[[ Source material open ]]
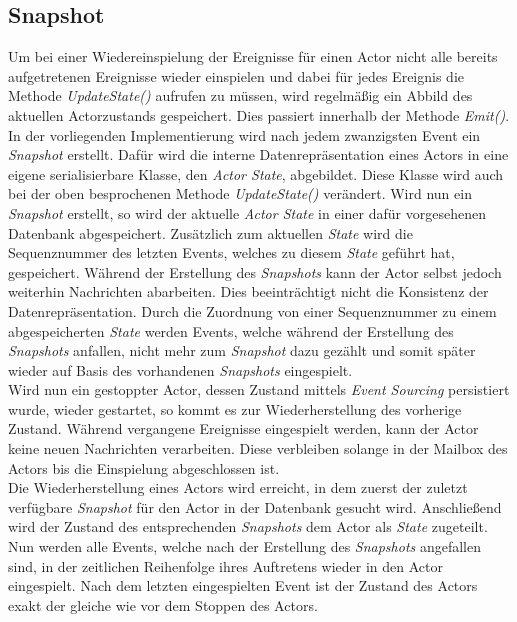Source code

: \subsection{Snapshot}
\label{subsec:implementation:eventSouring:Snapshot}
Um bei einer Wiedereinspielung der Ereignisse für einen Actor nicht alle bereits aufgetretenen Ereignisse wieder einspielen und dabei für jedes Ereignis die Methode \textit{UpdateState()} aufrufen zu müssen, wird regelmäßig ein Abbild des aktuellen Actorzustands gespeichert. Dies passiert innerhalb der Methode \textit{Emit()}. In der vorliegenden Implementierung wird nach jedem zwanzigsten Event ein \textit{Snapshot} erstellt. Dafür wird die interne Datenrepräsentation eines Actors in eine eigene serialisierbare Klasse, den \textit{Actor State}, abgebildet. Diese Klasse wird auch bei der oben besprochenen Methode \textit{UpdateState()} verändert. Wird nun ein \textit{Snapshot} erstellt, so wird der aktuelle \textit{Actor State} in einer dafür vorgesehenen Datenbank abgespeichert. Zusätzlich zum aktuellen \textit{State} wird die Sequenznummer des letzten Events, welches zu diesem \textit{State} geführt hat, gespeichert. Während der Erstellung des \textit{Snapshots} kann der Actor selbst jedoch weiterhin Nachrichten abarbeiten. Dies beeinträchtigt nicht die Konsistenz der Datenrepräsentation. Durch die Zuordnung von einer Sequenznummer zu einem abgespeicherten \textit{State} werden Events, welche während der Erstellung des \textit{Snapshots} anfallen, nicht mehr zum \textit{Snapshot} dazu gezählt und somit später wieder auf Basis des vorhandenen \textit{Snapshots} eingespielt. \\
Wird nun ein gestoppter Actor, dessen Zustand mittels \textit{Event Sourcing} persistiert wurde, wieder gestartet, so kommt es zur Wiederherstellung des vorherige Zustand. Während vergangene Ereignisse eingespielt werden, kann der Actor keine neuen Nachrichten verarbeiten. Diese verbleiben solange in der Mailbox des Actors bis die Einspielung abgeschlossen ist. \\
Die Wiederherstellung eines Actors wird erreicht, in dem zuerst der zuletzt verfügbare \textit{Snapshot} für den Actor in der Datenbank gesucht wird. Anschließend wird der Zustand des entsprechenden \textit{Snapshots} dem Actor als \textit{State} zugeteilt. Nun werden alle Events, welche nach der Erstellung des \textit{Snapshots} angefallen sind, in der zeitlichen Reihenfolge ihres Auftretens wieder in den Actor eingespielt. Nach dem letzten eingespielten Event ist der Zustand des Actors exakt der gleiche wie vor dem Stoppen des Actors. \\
[[ Source material closed ]]
[[ Source material open ]]
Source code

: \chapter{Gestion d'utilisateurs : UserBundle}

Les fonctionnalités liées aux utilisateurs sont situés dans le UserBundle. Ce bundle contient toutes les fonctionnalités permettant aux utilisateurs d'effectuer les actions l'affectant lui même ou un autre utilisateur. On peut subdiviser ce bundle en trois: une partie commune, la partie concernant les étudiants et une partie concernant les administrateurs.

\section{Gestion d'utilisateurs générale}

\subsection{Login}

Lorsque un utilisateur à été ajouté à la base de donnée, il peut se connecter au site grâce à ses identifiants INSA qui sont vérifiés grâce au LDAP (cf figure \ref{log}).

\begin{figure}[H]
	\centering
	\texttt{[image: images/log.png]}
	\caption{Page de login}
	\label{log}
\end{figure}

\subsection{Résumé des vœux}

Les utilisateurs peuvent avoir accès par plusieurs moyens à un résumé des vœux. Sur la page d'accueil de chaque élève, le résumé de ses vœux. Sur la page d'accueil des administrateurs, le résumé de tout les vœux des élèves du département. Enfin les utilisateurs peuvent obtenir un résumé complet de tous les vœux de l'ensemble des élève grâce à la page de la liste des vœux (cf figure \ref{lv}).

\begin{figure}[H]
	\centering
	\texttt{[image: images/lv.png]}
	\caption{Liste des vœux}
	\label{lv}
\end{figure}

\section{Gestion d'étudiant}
[[ Source material closed ]]
**Goal of the exercise:** Please work out how many lines above contain the string "utilisateurs", and reply with that number alone.

**Exercise solution:** 4